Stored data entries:
----------

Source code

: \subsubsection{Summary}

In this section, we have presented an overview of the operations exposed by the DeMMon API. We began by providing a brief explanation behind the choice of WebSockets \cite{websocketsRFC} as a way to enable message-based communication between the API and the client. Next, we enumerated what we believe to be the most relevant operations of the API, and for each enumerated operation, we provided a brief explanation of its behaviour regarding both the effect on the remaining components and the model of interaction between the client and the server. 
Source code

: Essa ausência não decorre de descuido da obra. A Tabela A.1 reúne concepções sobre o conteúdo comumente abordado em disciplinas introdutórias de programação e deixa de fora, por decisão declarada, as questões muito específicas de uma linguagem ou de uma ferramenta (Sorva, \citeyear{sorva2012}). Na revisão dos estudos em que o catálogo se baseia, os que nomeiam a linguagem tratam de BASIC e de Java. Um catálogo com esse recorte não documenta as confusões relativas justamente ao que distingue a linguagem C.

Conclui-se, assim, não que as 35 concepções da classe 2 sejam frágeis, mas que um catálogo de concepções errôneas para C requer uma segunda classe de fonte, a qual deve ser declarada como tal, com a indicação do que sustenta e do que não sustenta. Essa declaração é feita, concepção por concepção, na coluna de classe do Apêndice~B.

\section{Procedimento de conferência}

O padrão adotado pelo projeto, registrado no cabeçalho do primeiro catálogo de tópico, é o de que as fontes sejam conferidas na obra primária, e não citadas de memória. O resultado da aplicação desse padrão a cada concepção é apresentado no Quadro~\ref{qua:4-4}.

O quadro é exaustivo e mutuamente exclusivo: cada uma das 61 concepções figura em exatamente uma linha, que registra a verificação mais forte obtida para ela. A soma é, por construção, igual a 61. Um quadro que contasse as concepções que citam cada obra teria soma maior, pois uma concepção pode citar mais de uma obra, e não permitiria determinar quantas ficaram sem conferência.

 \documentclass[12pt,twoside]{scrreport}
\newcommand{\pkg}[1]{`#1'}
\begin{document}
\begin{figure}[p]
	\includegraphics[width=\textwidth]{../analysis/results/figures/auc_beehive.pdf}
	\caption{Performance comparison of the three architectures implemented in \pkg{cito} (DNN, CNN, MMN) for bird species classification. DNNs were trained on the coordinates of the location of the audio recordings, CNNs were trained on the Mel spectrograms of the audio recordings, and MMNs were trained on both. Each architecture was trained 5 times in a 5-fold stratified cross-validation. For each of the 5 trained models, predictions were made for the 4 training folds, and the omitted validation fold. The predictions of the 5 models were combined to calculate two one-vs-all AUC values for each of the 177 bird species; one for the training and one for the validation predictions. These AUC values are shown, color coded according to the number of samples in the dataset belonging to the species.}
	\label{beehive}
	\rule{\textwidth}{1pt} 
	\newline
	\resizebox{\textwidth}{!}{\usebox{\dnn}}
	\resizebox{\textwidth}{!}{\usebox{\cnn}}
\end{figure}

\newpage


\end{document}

----------

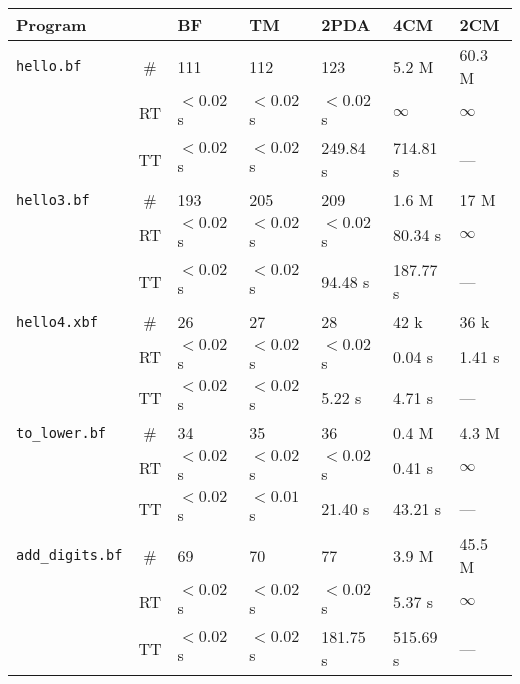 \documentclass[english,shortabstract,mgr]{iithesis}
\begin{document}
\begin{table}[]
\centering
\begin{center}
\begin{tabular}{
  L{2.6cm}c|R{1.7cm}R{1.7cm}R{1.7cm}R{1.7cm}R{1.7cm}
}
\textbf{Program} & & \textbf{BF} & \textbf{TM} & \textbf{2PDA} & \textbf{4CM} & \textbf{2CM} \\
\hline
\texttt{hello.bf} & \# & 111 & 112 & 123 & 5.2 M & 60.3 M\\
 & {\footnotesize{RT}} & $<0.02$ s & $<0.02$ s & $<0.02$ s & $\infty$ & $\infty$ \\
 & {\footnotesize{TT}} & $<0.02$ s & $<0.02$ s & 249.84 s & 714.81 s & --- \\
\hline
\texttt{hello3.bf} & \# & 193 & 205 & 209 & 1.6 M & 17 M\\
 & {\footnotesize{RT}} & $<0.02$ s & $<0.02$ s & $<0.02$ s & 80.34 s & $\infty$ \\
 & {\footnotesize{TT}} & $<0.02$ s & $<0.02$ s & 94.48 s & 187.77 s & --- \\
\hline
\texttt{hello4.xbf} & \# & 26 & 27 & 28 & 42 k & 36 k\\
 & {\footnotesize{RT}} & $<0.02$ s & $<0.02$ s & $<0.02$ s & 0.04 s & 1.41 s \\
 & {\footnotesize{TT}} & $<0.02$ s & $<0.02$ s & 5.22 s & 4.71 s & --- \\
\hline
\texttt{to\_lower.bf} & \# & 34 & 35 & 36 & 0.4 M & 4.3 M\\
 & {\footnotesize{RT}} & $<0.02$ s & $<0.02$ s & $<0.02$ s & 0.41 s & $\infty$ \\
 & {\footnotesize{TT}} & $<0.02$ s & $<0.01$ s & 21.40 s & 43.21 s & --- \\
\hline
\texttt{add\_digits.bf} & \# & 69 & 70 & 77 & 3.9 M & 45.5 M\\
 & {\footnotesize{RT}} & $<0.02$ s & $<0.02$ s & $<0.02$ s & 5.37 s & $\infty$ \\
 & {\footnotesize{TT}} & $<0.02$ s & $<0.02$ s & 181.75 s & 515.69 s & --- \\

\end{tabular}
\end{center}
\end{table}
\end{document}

----------

### Work to be completed:
Search the entries for the word "begin" and copy every line that holds it.

### Answer to the problem:
\begin{document}
\begin{figure}[p]
\begin{document}
\begin{table}[]
\begin{center}
\begin{tabular}{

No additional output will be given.